WHAT THE EXERCISE ASKS
Print the entries verbatim, leaving out the images they contain.

Stored items
________

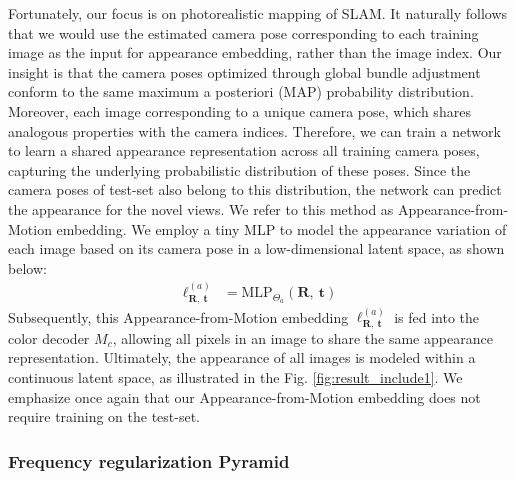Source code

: Fortunately, our focus is on photorealistic mapping of SLAM. It naturally follows that we would use the estimated camera pose corresponding to each training image as the input for appearance embedding, rather than the image index. Our insight is that the camera poses optimized through global bundle adjustment conform to the same maximum a posteriori (MAP) probability distribution. Moreover, each image corresponding to a unique camera pose, which shares analogous properties with the camera indices. Therefore, we can train a network to learn a shared appearance representation across all training camera poses, capturing the underlying probabilistic distribution of these poses. Since the camera poses of test-set also belong to this distribution, the network can predict the appearance for the novel views. We refer to this method as Appearance-from-Motion embedding. We employ a tiny MLP to model the appearance variation of each image based on its camera pose in a low-dimensional latent space, as shown below:
\begin{align}
    \bm{\ell}^{(a)}_{\mathrm{\mathbf{R}},\ \mathrm{\mathbf{t}}} &= \mathrm{MLP}_{\Theta_a}(\mathrm{\mathbf{R}},\ \mathrm{\mathbf{t}})
  \label{eq:embedding}    
\end{align}
Subsequently, this Appearance-from-Motion embedding $\bm{\ell}^{(a)}_{\mathrm{\mathbf{R}},\ \mathrm{\mathbf{t}}}$ is fed into the color decoder $M_c$, allowing all pixels in an image to share the same appearance representation. Ultimately, the appearance of all images is modeled within a continuous latent space, as illustrated in the Fig. \ref{fig:result_include1}. We emphasize once again that our Appearance-from-Motion embedding does not require training on the test-set.
\subsubsection{  Frequency regularization Pyramid }

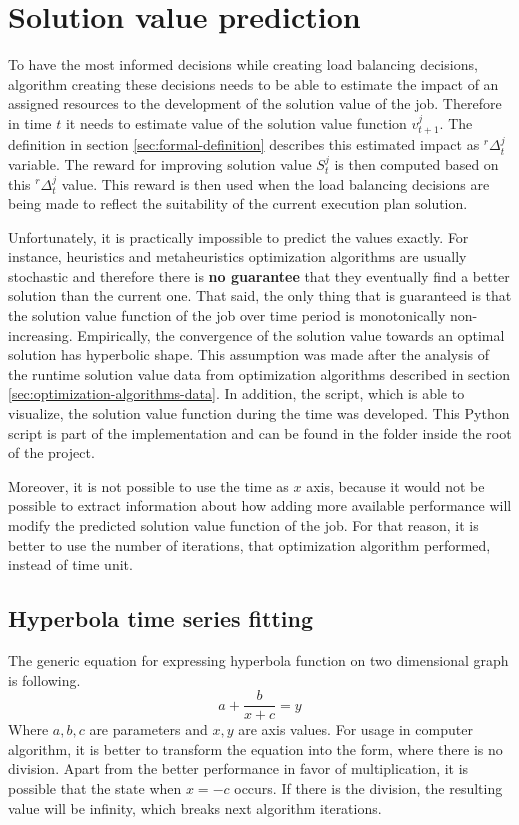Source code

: \section{Solution value prediction}\label{sec:algorithm-value-prediction}

To have the most informed decisions while creating load balancing decisions,
algorithm creating these decisions needs to be able to estimate the impact of an assigned resources to the development of the solution value of the job.
Therefore in time $t$ it needs to estimate value of the solution value function $v_{t+1}^{j}$.
The definition in section \ref{sec:formal-definition} describes this estimated impact as $^{r}\Delta_{t}^{j}$ variable.
The reward for improving solution value $S_{t}^{j}$ is then computed based on this $^{r}\Delta_{t}^{j}$ value.
This reward is then used when the load balancing decisions are being made to reflect the suitability of the current execution plan solution.

Unfortunately, 
it is practically impossible to predict the values exactly.
For instance, heuristics and metaheuristics optimization algorithms are usually stochastic 
and therefore there is \textbf{no guarantee} that they eventually find a better solution than the current one.
That said, 
the only thing that is guaranteed is that the solution value function of the job over time period is monotonically non-increasing.
Empirically,
the convergence of the solution value towards an optimal solution has hyperbolic shape.
This assumption was made after the analysis of the runtime solution value data from optimization algorithms described in section \ref{sec:optimization-algorithms-data}.
In addition, 
the script, which is able to visualize, the solution value function during the time was developed.
This Python script is part of the implementation and can be found in the  folder inside the root of the project.

Moreover, 
it is not possible to use the time as $x$ axis,
because it would not be possible to extract information about 
how adding more available performance will modify the predicted solution value function of the job.
For that reason,
it is better to use the number of iterations, that optimization algorithm performed,
instead of time unit.

\subsection{Hyperbola time series fitting}
The generic equation for expressing hyperbola function on two dimensional graph is following.
\begin{equation}
    a + \dfrac{b}{x+c} = y
\end{equation}
Where $a,b,c$ are parameters and $x,y$ are axis values.
For usage in computer algorithm,
it is better to transform the equation into the form, 
where there is no division.
Apart from the better performance in favor of multiplication\cite{LeFevre1999},
it is possible that the state when $x = -c$ occurs.
If there is the division,
the resulting value will be infinity,
which breaks next algorithm iterations.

________

SOLUTION FOR THIS EXERCISE
Source code

: Fortunately, our focus is on photorealistic mapping of SLAM. It naturally follows that we would use the estimated camera pose corresponding to each training image as the input for appearance embedding, rather than the image index. Our insight is that the camera poses optimized through global bundle adjustment conform to the same maximum a posteriori (MAP) probability distribution. Moreover, each image corresponding to a unique camera pose, which shares analogous properties with the camera indices. Therefore, we can train a network to learn a shared appearance representation across all training camera poses, capturing the underlying probabilistic distribution of these poses. Since the camera poses of test-set also belong to this distribution, the network can predict the appearance for the novel views. We refer to this method as Appearance-from-Motion embedding. We employ a tiny MLP to model the appearance variation of each image based on its camera pose in a low-dimensional latent space, as shown below:
\begin{align}
    \bm{\ell}^{(a)}_{\mathrm{\mathbf{R}},\ \mathrm{\mathbf{t}}} &= \mathrm{MLP}_{\Theta_a}(\mathrm{\mathbf{R}},\ \mathrm{\mathbf{t}})
  \label{eq:embedding}    
\end{align}
Subsequently, this Appearance-from-Motion embedding $\bm{\ell}^{(a)}_{\mathrm{\mathbf{R}},\ \mathrm{\mathbf{t}}}$ is fed into the color decoder $M_c$, allowing all pixels in an image to share the same appearance representation. Ultimately, the appearance of all images is modeled within a continuous latent space, as illustrated in the Fig. \ref{fig:result_include1}. We emphasize once again that our Appearance-from-Motion embedding does not require training on the test-set.
\subsubsection{  Frequency regularization Pyramid }

Source code

: \section{Solution value prediction}\label{sec:algorithm-value-prediction}

To have the most informed decisions while creating load balancing decisions,
algorithm creating these decisions needs to be able to estimate the impact of an assigned resources to the development of the solution value of the job.
Therefore in time $t$ it needs to estimate value of the solution value function $v_{t+1}^{j}$.
The definition in section \ref{sec:formal-definition} describes this estimated impact as $^{r}\Delta_{t}^{j}$ variable.
The reward for improving solution value $S_{t}^{j}$ is then computed based on this $^{r}\Delta_{t}^{j}$ value.
This reward is then used when the load balancing decisions are being made to reflect the suitability of the current execution plan solution.

Unfortunately, 
it is practically impossible to predict the values exactly.
For instance, heuristics and metaheuristics optimization algorithms are usually stochastic 
and therefore there is \textbf{no guarantee} that they eventually find a better solution than the current one.
That said, 
the only thing that is guaranteed is that the solution value function of the job over time period is monotonically non-increasing.
Empirically,
the convergence of the solution value towards an optimal solution has hyperbolic shape.
This assumption was made after the analysis of the runtime solution value data from optimization algorithms described in section \ref{sec:optimization-algorithms-data}.
In addition, 
the script, which is able to visualize, the solution value function during the time was developed.
This Python script is part of the implementation and can be found in the  folder inside the root of the project.

Moreover, 
it is not possible to use the time as $x$ axis,
because it would not be possible to extract information about 
how adding more available performance will modify the predicted solution value function of the job.
For that reason,
it is better to use the number of iterations, that optimization algorithm performed,
instead of time unit.

\subsection{Hyperbola time series fitting}
The generic equation for expressing hyperbola function on two dimensional graph is following.
\begin{equation}
    a + \dfrac{b}{x+c} = y
\end{equation}
Where $a,b,c$ are parameters and $x,y$ are axis values.
For usage in computer algorithm,
it is better to transform the equation into the form, 
where there is no division.
Apart from the better performance in favor of multiplication\cite{LeFevre1999},
it is possible that the state when $x = -c$ occurs.
If there is the division,
the resulting value will be infinity,
which breaks next algorithm iterations.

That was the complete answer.